- Work task -
Scan the records for the word "binary". Copy each line that includes it.

- Exercise material -
◆ ◆ ◆ ◆ ◆
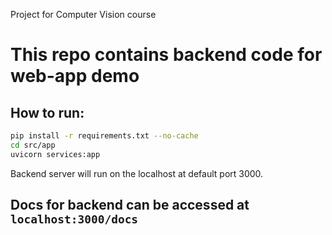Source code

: Project for Computer Vision course

# This repo contains backend code for web-app demo

## How to run:

```bash
pip install -r requirements.txt --no-cache
cd src/app
uvicorn services:app
```

Backend server will run on the localhost at default port 3000.

## Docs for backend can be accessed at ```localhost:3000/docs```

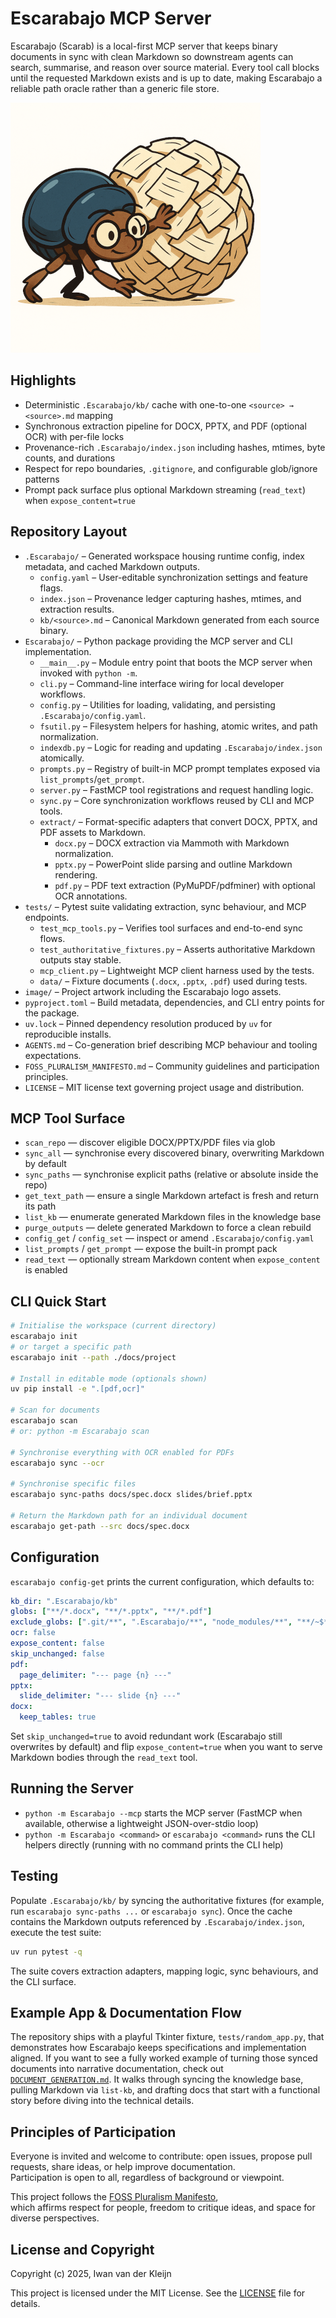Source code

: # Escarabajo MCP Server

Escarabajo (Scarab) is a local-first MCP server that keeps binary documents in sync with clean Markdown so downstream agents can search, summarise, and reason over source material. Every tool call blocks until the requested Markdown exists and is up to date, making Escarabajo a reliable path oracle rather than a generic file store.

![Escarabajo logo](image/escarabajo-small.png)

## Highlights

- Deterministic `.Escarabajo/kb/` cache with one-to-one `<source> → <source>.md` mapping
- Synchronous extraction pipeline for DOCX, PPTX, and PDF (optional OCR) with per-file locks
- Provenance-rich `.Escarabajo/index.json` including hashes, mtimes, byte counts, and durations
- Respect for repo boundaries, `.gitignore`, and configurable glob/ignore patterns
- Prompt pack surface plus optional Markdown streaming (`read_text`) when `expose_content=true`

## Repository Layout

- `.Escarabajo/` – Generated workspace housing runtime config, index metadata, and cached Markdown outputs.
  - `config.yaml` – User-editable synchronization settings and feature flags.
  - `index.json` – Provenance ledger capturing hashes, mtimes, and extraction results.
  - `kb/<source>.md` – Canonical Markdown generated from each source binary.
- `Escarabajo/` – Python package providing the MCP server and CLI implementation.
  - `__main__.py` – Module entry point that boots the MCP server when invoked with `python -m`.
  - `cli.py` – Command-line interface wiring for local developer workflows.
  - `config.py` – Utilities for loading, validating, and persisting `.Escarabajo/config.yaml`.
  - `fsutil.py` – Filesystem helpers for hashing, atomic writes, and path normalization.
  - `indexdb.py` – Logic for reading and updating `.Escarabajo/index.json` atomically.
  - `prompts.py` – Registry of built-in MCP prompt templates exposed via `list_prompts`/`get_prompt`.
  - `server.py` – FastMCP tool registrations and request handling logic.
  - `sync.py` – Core synchronization workflows reused by CLI and MCP tools.
  - `extract/` – Format-specific adapters that convert DOCX, PPTX, and PDF assets to Markdown.
    - `docx.py` – DOCX extraction via Mammoth with Markdown normalization.
    - `pptx.py` – PowerPoint slide parsing and outline Markdown rendering.
    - `pdf.py` – PDF text extraction (PyMuPDF/pdfminer) with optional OCR annotations.
- `tests/` – Pytest suite validating extraction, sync behaviour, and MCP endpoints.
  - `test_mcp_tools.py` – Verifies tool surfaces and end-to-end sync flows.
  - `test_authoritative_fixtures.py` – Asserts authoritative Markdown outputs stay stable.
  - `mcp_client.py` – Lightweight MCP client harness used by the tests.
  - `data/` – Fixture documents (`.docx`, `.pptx`, `.pdf`) used during tests.
- `image/` – Project artwork including the Escarabajo logo assets.
- `pyproject.toml` – Build metadata, dependencies, and CLI entry points for the package.
- `uv.lock` – Pinned dependency resolution produced by `uv` for reproducible installs.
- `AGENTS.md` – Co-generation brief describing MCP behaviour and tooling expectations.
- `FOSS_PLURALISM_MANIFESTO.md` – Community guidelines and participation principles.
- `LICENSE` – MIT license text governing project usage and distribution.

## MCP Tool Surface

- `scan_repo` — discover eligible DOCX/PPTX/PDF files via glob
- `sync_all` — synchronise every discovered binary, overwriting Markdown by default
- `sync_paths` — synchronise explicit paths (relative or absolute inside the repo)
- `get_text_path` — ensure a single Markdown artefact is fresh and return its path
- `list_kb` — enumerate generated Markdown files in the knowledge base
- `purge_outputs` — delete generated Markdown to force a clean rebuild
- `config_get` / `config_set` — inspect or amend `.Escarabajo/config.yaml`
- `list_prompts` / `get_prompt` — expose the built-in prompt pack
- `read_text` — optionally stream Markdown content when `expose_content` is enabled

## CLI Quick Start

```bash
# Initialise the workspace (current directory)
escarabajo init
# or target a specific path
escarabajo init --path ./docs/project

# Install in editable mode (optionals shown)
uv pip install -e ".[pdf,ocr]"

# Scan for documents
escarabajo scan
# or: python -m Escarabajo scan

# Synchronise everything with OCR enabled for PDFs
escarabajo sync --ocr

# Synchronise specific files
escarabajo sync-paths docs/spec.docx slides/brief.pptx

# Return the Markdown path for an individual document
escarabajo get-path --src docs/spec.docx
```

## Configuration

`escarabajo config-get` prints the current configuration, which defaults to:

```yaml
kb_dir: ".Escarabajo/kb"
globs: ["**/*.docx", "**/*.pptx", "**/*.pdf"]
exclude_globs: [".git/**", ".Escarabajo/**", "node_modules/**", "**/~$*", "**/*.tmp"]
ocr: false
expose_content: false
skip_unchanged: false
pdf:
  page_delimiter: "--- page {n} ---"
pptx:
  slide_delimiter: "--- slide {n} ---"
docx:
  keep_tables: true
```

Set `skip_unchanged=true` to avoid redundant work (Escarabajo still overwrites by default) and flip `expose_content=true` when you want to serve Markdown bodies through the `read_text` tool.

## Running the Server

- `python -m Escarabajo --mcp` starts the MCP server (FastMCP when available, otherwise a lightweight JSON-over-stdio loop)
- `python -m Escarabajo <command>` or `escarabajo <command>` runs the CLI helpers directly (running with no command prints the CLI help)

## Testing

Populate `.Escarabajo/kb/` by syncing the authoritative fixtures (for example, run `escarabajo sync-paths ...` or `escarabajo sync`). Once the cache contains the Markdown outputs referenced by `.Escarabajo/index.json`, execute the test suite:

```bash
uv run pytest -q
```

The suite covers extraction adapters, mapping logic, sync behaviours, and the CLI surface.

## Example App & Documentation Flow

The repository ships with a playful Tkinter fixture, `tests/random_app.py`, that demonstrates how Escarabajo keeps specifications and implementation aligned. If you want to see a fully worked example of turning those synced documents into narrative documentation, check out [`DOCUMENT_GENERATION.md`](DOCUMENT_GENERATION.md). It walks through syncing the knowledge base, pulling Markdown via `list-kb`, and drafting docs that start with a functional story before diving into the technical details.


## Principles of Participation

Everyone is invited and welcome to contribute: open issues, propose pull requests, share ideas, or help improve documentation.  
Participation is open to all, regardless of background or viewpoint.  

This project follows the [FOSS Pluralism Manifesto](./FOSS_PLURALISM_MANIFESTO.md),  
which affirms respect for people, freedom to critique ideas, and space for diverse perspectives.  


## License and Copyright

Copyright (c) 2025, Iwan van der Kleijn

This project is licensed under the MIT License. See the [LICENSE](LICENSE) file for details.
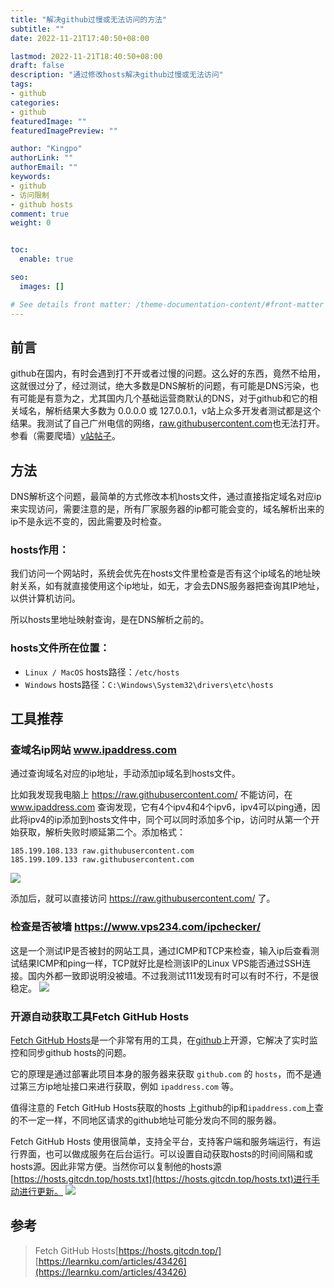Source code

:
```yaml
---
title: "解决github过慢或无法访问的方法"
subtitle: ""
date: 2022-11-21T17:40:50+08:00

lastmod: 2022-11-21T18:40:50+08:00
draft: false
description: "通过修改hosts解决github过慢或无法访问"
tags:
- github
categories:
- github
featuredImage: ""
featuredImagePreview: ""

author: "Kingpo"
authorLink: ""
authorEmail: ""
keywords: 
- github
- 访问限制
- github hosts
comment: true
weight: 0


toc:
  enable: true

seo:
  images: []

# See details front matter: /theme-documentation-content/#front-matter
---
```


<!--more-->
## 前言

github在国内，有时会遇到打不开或者过慢的问题。这么好的东西，竟然不给用，这就很过分了，经过测试，绝大多数是DNS解析的问题，有可能是DNS污染，也有可能是有意为之，尤其国内几个基础运营商默认的DNS，对于github和它的相关域名，解析结果大多数为 0.0.0.0 或 127.0.0.1，v站上众多开发者测试都是这个结果。我测试了自己广州电信的网络，[raw.githubusercontent.com](http://raw.githubusercontent.com/)也无法打开。参看（需要爬墙）[v站帖子](https://v2ex.com/t/896752)。

## 方法

DNS解析这个问题，最简单的方式修改本机hosts文件，通过直接指定域名对应ip来实现访问，需要注意的是，所有厂家服务器的ip都可能会变的，域名解析出来的ip不是永远不变的，因此需要及时检查。

### hosts作用：
我们访问一个网站时，系统会优先在hosts文件里检查是否有这个ip域名的地址映射关系，如有就直接使用这个ip地址，如无，才会去DNS服务器把查询其IP地址，以供计算机访问。

所以hosts里地址映射查询，是在DNS解析之前的。

### hosts文件所在位置：
-   `Linux / MacOS` hosts路径：`/etc/hosts`
-   `Windows` hosts路径：`C:\Windows\System32\drivers\etc\hosts`

## 工具推荐

### 查域名ip网站 www.ipaddress.com

通过查询域名对应的ip地址，手动添加ip域名到hosts文件。

比如我发现我电脑上 https://raw.githubusercontent.com/ 不能访问，在 www.ipaddress.com 查询发现，它有4个ipv4和4个ipv6，ipv4可以ping通，因此将ipv4的ip添加到hosts文件中，同个可以同时添加多个ip，访问时从第一个开始获取，解析失败时顺延第二个。添加格式：
```
185.199.108.133 raw.githubusercontent.com
185.199.109.133 raw.githubusercontent.com
```

![](https://s.imgkb.xyz/abcdocker/2022/11/22/5aadf3ace5fc8/5aadf3ace5fc8.png)

添加后，就可以直接访问 https://raw.githubusercontent.com/ 了。

### 检查是否被墙 https://www.vps234.com/ipchecker/

这是一个测试IP是否被封的网站工具，通过ICMP和TCP来检查，输入ip后查看测试结果ICMP和ping一样，TCP就好比是检测该IP的Linux VPS能否通过SSH连接。国内外都一致即说明没被墙。不过我测试111发现有时可以有时不行，不是很稳定。
![](https://s.imgkb.xyz/abcdocker/2022/11/22/3d8b224647387/3d8b224647387.png)


### 开源自动获取工具Fetch GitHub Hosts

[Fetch GitHub Hosts](https://hub.fastgit.xyz/Licoy/fetch-github-hosts/releases)是一个非常有用的工具，在[github](https://github.com/Licoy/fetch-github-hosts)上开源，它解决了实时监控和同步github hosts的问题。

它的原理是通过部署此项目本身的服务器来获取 `github.com` 的 `hosts`，而不是通过第三方ip地址接口来进行获取，例如 `ipaddress.com` 等。

值得注意的 Fetch GitHub Hosts获取的hosts 上github的ip和`ipaddress.com`上查的不一定一样，不同地区请求的github地址可能分发向不同的服务器。

Fetch GitHub Hosts 使用很简单，支持全平台，支持客户端和服务端运行，有运行界面，也可以做成服务在后台运行。可以设置自动获取hosts的时间间隔和或hosts源。因此非常方便。当然你可以复制他的hosts源[https://hosts.gitcdn.top/hosts.txt](https://hosts.gitcdn.top/hosts.txt)进行手动进行更新。
![](https://s.imgkb.xyz/abcdocker/2022/11/22/dd0d563277153/dd0d563277153.png)


## 参考

> Fetch GitHub Hosts[https://hosts.gitcdn.top/]
> [https://learnku.com/articles/43426](https://learnku.com/articles/43426)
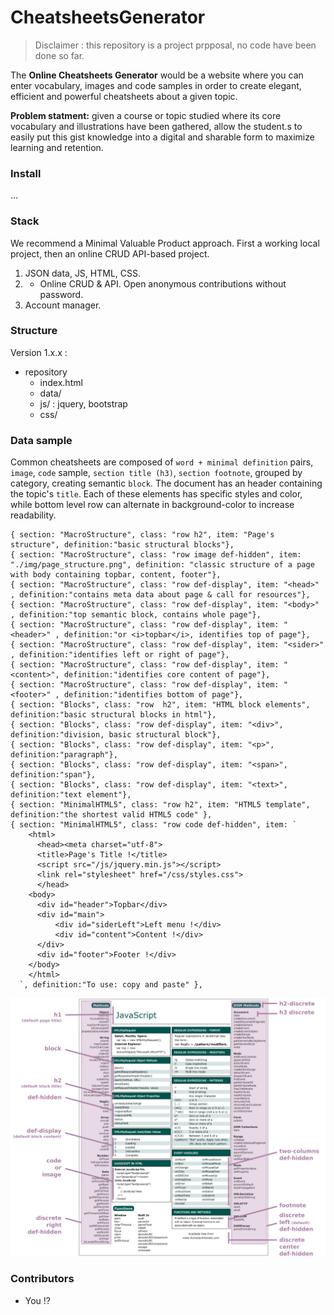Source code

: # CheatsheetsGenerator
>Disclaimer : this repository is a project prpposal, no code have been done so far.

The **Online Cheatsheets Generator** would be a website where you can enter vocabulary, images and code samples in order to create elegant, efficient and powerful cheatsheets about a given topic.

**Problem statment:** given a course or topic studied where its core vocabulary and illustrations have been gathered, allow the student.s to easily put this gist knowledge into a digital and sharable form to maximize learning and retention.

### Install
...

### Stack
We recommend a Minimal Valuable Product approach. First a working local project, then an online CRUD API-based project.

1. JSON data, JS, HTML, CSS.
2. + Online CRUD & API. Open anonymous contributions without password.
3. Account manager.

### Structure
Version 1.x.x :
- repository
  - index.html
  - data/
  - js/ : jquery, bootstrap
  - css/

### Data sample
Common cheatsheets are composed of `word + minimal definition` pairs, `image`, `code` sample, `section title (h3)`, `section footnote`, grouped by category, creating semantic `block`. The document has an header containing the topic's `title`. Each of these elements has specific styles and color, while bottom level row can alternate in background-color to increase readability.

```
{ section: "MacroStructure", class: "row h2", item: "Page's structure", definition:"basic structural blocks"},
{ section: "MacroStructure", class: "row image def-hidden", item: "./img/page_structure.png", definition: "classic structure of a page with body containing topbar, content, footer"},
{ section: "MacroStructure", class: "row def-display", item: "<head>"   , definition:"contains meta data about page & call for resources"},
{ section: "MacroStructure", class: "row def-display", item: "<body>"   , definition:"top semantic block, contains whole page"},
{ section: "MacroStructure", class: "row def-display", item: "<header>" , definition:"or <i>topbar</i>, identifies top of page"},
{ section: "MacroStructure", class: "row def-display", item: "<sider>"  , definition:"identifies left or right of page"},
{ section: "MacroStructure", class: "row def-display", item: "<content>", definition:"identifies core content of page"},
{ section: "MacroStructure", class: "row def-display", item: "<footer>" , definition:"identifies bottom of page"},
{ section: "Blocks", class: "row  h2", item: "HTML block elements", definition:"basic structural blocks in html"},
{ section: "Blocks", class: "row def-display", item: "<div>", definition:"division, basic structural block"},
{ section: "Blocks", class: "row def-display", item: "<p>", definition:"paragraph"},
{ section: "Blocks", class: "row def-display", item: "<span>", definition:"span"},
{ section: "Blocks", class: "row def-display", item: "<text>", definition:"text element"},
{ section: "MinimalHTML5", class: "row h2", item: "HTML5 template", definition:"the shortest valid HTML5 code" },
{ section: "MinimalHTML5", class: "row code def-hidden", item: `
    <html>
      <head><meta charset="utf-8">
      <title>Page's Title !</title>
      <script src="/js/jquery.min.js"></script>
      <link rel="stylesheet" href="/css/styles.css">
      </head>
    <body>
      <div id="header">Topbar</div>
      <div id="main">
          <div id="siderLeft">Left menu !</div>
          <div id="content">Content !</div>
      </div>
      <div id="footer">Footer !</div>
    </body>
    </html>
  `, definition:"To use: copy and paste" },

```


![Cheatsheets_principles_renewed](https://raw.githubusercontent.com/cricodeclub/CheatsheetsGenerator/master/img/cheatsheet-principles-reviewed.png)



### Contributors
- You !?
◆ ◆ ◆ ◆ ◆
- Exercise solution -
Escarabajo (Scarab) is a local-first MCP server that keeps binary documents in sync with clean Markdown so downstream agents can search, summarise, and reason over source material. Every tool call blocks until the requested Markdown exists and is up to date, making Escarabajo a reliable path oracle rather than a generic file store.
  - `kb/<source>.md` – Canonical Markdown generated from each source binary.
- `sync_all` — synchronise every discovered binary, overwriting Markdown by default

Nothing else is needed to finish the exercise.